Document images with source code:
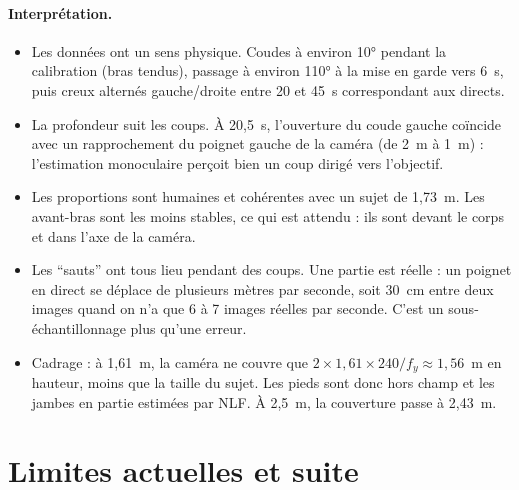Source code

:\documentclass[11pt,a4paper]{article}
\begin{document}
\paragraph{Interprétation.}
\begin{itemize}
  \item Les données ont un sens physique. Coudes à environ 10° pendant la calibration (bras tendus), passage à environ 110° à la mise en garde vers 6~s, puis creux alternés gauche/droite entre 20 et 45~s correspondant aux directs.
  \item La profondeur suit les coups. À 20,5~s, l'ouverture du coude gauche coïncide avec un rapprochement du poignet gauche de la caméra (de 2~m à 1~m) : l'estimation monoculaire perçoit bien un coup dirigé vers l'objectif.
  \item Les proportions sont humaines et cohérentes avec un sujet de 1,73~m. Les avant-bras sont les moins stables, ce qui est attendu : ils sont devant le corps et dans l'axe de la caméra.
  \item Les \enquote{sauts} ont tous lieu pendant des coups. Une partie est réelle : un poignet en direct se déplace de plusieurs mètres par seconde, soit 30~cm entre deux images quand on n'a que 6 à 7 images réelles par seconde. C'est un sous-échantillonnage plus qu'une erreur.
  \item Cadrage : à 1,61~m, la caméra ne couvre que $2 \times 1{,}61 \times 240/f_y \approx 1{,}56$~m en hauteur, moins que la taille du sujet. Les pieds sont donc hors champ et les jambes en partie estimées par NLF. À 2,5~m, la couverture passe à 2,43~m.
\end{itemize}



\section{Limites actuelles et suite}
\end{document}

▶ _Exercise requirements_:
There is a line above that contains "passe à 2,43~m.". Copy it and all later lines through the last, exactly, and leave out the rest.

▶ _Response to this exercise_:
  \item Cadrage : à 1,61~m, la caméra ne couvre que $2 \times 1{,}61 \times 240/f_y \approx 1{,}56$~m en hauteur, moins que la taille du sujet. Les pieds sont donc hors champ et les jambes en partie estimées par NLF. À 2,5~m, la couverture passe à 2,43~m.
\end{itemize}



\section{Limites actuelles et suite}
\end{document}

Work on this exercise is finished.